Generative AI has stolen all of the headlines lately. For good reason. It’s not every day that a technology comes along with this much transformative power. And it’s not surprising that customer service teams are fixated on the implications of artificial intelligence (AI), if not outright concerned. 

Before you let your mind drift to doomsday Skynet scenarios, remember that we’ve been here before. After more than a hundred years with autopilot technology, you still find pilots in every cockpit. Most passengers probably want them there, just like they want real surgeons at their surgeries — despite the introduction of HERMES nearly 30 years ago.

As goes jumbo jets and intestinal anastomosis, so does customer support. The field will see significant augmentation thanks to AI — very significant — rather than wholesale customer service automation and replacement. This is likely for a number of reasons, which we unpack below in our responses to the five hottest AI takes we’re seeing circulate the world of customer support.

Large Language Model vs. Generative AI: What’s the Difference?

Large language models like GPT-3.5 and GPT-4 are trained on large data sets to analyze the structure of text. This enables natural language inputs and the ability to generate human-like responses.

On the other hand, generative AI involves the use of algorithms to generate new, original texts, images, or other media in response to prompts​. ChatGPT, one of the more prominent examples, is a chatbot based off of GPT-3.5 and GPT-4 that simulates human-like conversations in a chat window.

Hot Take or Spot On? What Generative AI Customer Support Really Means

It’s easy to look around at all the concerned people and shrug it off. Relax, everybody. But generative AI really is unlike anything before and its power will have implications in the contact center. Very real ones concerning customer service automation, security, and jobs.

As to what’s true and what isn’t with respect to the future, well… It’s complicated, as these hot takes clearly indicate.
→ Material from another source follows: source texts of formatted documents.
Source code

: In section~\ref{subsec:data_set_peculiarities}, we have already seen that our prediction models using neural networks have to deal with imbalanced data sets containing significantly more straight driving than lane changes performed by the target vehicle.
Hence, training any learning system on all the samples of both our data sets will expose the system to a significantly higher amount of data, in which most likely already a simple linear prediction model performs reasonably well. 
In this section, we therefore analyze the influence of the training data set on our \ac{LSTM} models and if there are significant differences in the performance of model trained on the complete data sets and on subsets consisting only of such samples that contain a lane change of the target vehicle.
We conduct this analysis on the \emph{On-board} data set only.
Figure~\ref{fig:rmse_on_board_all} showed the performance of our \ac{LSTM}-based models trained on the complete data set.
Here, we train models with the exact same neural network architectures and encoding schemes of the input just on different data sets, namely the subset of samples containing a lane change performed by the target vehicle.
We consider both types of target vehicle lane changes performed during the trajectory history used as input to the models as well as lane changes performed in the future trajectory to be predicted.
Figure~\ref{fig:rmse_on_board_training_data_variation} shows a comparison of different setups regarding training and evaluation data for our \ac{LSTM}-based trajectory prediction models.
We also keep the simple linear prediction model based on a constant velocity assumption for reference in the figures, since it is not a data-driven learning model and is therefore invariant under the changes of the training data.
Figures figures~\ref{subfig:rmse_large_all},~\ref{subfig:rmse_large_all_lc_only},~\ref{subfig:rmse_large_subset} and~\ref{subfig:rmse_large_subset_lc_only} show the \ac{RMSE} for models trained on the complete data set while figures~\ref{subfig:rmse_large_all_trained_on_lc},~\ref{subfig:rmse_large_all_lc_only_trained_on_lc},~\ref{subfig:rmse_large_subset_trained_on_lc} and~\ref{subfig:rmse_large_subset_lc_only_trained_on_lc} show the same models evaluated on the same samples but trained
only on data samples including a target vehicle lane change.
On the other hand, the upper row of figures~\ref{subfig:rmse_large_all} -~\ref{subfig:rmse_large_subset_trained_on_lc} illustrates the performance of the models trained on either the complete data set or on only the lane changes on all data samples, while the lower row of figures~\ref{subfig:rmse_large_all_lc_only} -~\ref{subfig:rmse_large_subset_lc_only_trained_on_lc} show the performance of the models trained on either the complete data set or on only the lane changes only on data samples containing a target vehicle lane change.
Hot Take #1: The Era of Customer Service Agents Is Over

While a lot has been made of the “death of support agents” at the hands of generative AI, remember that years ago websites represented the latest death knell for the customer service agent. Those websites ended up increasing contact volumes, as customers called in for password lockouts and help using the site.

Rather than the end of assisted support for customer inquiries, we’re likely to see the contact center teams who use generative AI replace the teams that don’t. The potential gains are too real to ignore. One Stanford and MIT study found that AI boosted agent productivity by 14% at a Fortune 500 company.​

Much of the upfront support gains will come through an accelerated “shift left,” in which generative AI will handle more tier one issues on its own; anything new, nuanced, or more complex will be handled by agents. AI tools can give support agents insight to make informed decisions that are best for customer needs. This will also allow for an evolution in support and how customer engagement is driven.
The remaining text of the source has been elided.